> **What this task involves**: This exercise calls for every record to be set down again, exactly and in full.

[[ Data excerpts, beginning ]]

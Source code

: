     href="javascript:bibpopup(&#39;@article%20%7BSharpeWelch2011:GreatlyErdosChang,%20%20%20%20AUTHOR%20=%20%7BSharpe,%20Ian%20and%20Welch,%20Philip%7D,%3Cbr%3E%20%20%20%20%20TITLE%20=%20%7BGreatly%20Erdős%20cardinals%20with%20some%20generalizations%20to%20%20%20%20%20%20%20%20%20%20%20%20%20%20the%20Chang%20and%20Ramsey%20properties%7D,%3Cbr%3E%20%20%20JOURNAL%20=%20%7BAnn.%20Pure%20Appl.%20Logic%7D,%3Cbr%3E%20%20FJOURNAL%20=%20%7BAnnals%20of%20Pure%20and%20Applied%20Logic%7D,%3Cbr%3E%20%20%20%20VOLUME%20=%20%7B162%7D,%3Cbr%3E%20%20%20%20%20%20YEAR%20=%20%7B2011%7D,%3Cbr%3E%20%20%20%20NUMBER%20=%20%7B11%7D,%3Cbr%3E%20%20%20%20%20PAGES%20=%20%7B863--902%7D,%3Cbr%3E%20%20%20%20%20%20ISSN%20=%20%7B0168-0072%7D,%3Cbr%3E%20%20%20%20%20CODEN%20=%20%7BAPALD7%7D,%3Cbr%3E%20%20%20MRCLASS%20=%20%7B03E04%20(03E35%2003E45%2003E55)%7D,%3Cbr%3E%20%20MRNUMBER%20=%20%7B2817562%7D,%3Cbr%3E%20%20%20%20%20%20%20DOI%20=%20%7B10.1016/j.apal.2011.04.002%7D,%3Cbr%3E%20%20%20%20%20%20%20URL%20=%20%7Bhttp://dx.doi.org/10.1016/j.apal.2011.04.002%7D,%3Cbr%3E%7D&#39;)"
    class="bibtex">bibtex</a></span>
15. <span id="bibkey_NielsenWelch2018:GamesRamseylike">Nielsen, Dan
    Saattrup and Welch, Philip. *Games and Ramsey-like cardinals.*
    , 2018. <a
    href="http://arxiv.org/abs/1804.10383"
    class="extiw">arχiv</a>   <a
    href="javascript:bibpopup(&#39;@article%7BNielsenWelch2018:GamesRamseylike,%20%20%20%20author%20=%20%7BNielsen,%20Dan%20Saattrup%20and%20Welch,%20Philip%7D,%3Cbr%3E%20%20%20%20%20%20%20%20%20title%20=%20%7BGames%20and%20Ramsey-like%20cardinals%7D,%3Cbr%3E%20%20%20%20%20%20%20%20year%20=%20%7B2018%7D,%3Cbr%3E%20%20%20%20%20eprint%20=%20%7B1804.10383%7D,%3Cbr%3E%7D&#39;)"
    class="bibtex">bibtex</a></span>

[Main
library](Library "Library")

[[ Data excerpts, end ]]

> **Answer**:
Source code

:     href="javascript:bibpopup(&#39;@article%20%7BSharpeWelch2011:GreatlyErdosChang,%20%20%20%20AUTHOR%20=%20%7BSharpe,%20Ian%20and%20Welch,%20Philip%7D,%3Cbr%3E%20%20%20%20%20TITLE%20=%20%7BGreatly%20Erdős%20cardinals%20with%20some%20generalizations%20to%20%20%20%20%20%20%20%20%20%20%20%20%20%20the%20Chang%20and%20Ramsey%20properties%7D,%3Cbr%3E%20%20%20JOURNAL%20=%20%7BAnn.%20Pure%20Appl.%20Logic%7D,%3Cbr%3E%20%20FJOURNAL%20=%20%7BAnnals%20of%20Pure%20and%20Applied%20Logic%7D,%3Cbr%3E%20%20%20%20VOLUME%20=%20%7B162%7D,%3Cbr%3E%20%20%20%20%20%20YEAR%20=%20%7B2011%7D,%3Cbr%3E%20%20%20%20NUMBER%20=%20%7B11%7D,%3Cbr%3E%20%20%20%20%20PAGES%20=%20%7B863--902%7D,%3Cbr%3E%20%20%20%20%20%20ISSN%20=%20%7B0168-0072%7D,%3Cbr%3E%20%20%20%20%20CODEN%20=%20%7BAPALD7%7D,%3Cbr%3E%20%20%20MRCLASS%20=%20%7B03E04%20(03E35%2003E45%2003E55)%7D,%3Cbr%3E%20%20MRNUMBER%20=%20%7B2817562%7D,%3Cbr%3E%20%20%20%20%20%20%20DOI%20=%20%7B10.1016/j.apal.2011.04.002%7D,%3Cbr%3E%20%20%20%20%20%20%20URL%20=%20%7Bhttp://dx.doi.org/10.1016/j.apal.2011.04.002%7D,%3Cbr%3E%7D&#39;)"
    class="bibtex">bibtex</a></span>
15. <span id="bibkey_NielsenWelch2018:GamesRamseylike">Nielsen, Dan
    Saattrup and Welch, Philip. *Games and Ramsey-like cardinals.*
    , 2018. <a
    href="http://arxiv.org/abs/1804.10383"
    class="extiw">arχiv</a>   <a
    href="javascript:bibpopup(&#39;@article%7BNielsenWelch2018:GamesRamseylike,%20%20%20%20author%20=%20%7BNielsen,%20Dan%20Saattrup%20and%20Welch,%20Philip%7D,%3Cbr%3E%20%20%20%20%20%20%20%20%20title%20=%20%7BGames%20and%20Ramsey-like%20cardinals%7D,%3Cbr%3E%20%20%20%20%20%20%20%20year%20=%20%7B2018%7D,%3Cbr%3E%20%20%20%20%20eprint%20=%20%7B1804.10383%7D,%3Cbr%3E%7D&#39;)"
    class="bibtex">bibtex</a></span>

[Main
library](Library "Library")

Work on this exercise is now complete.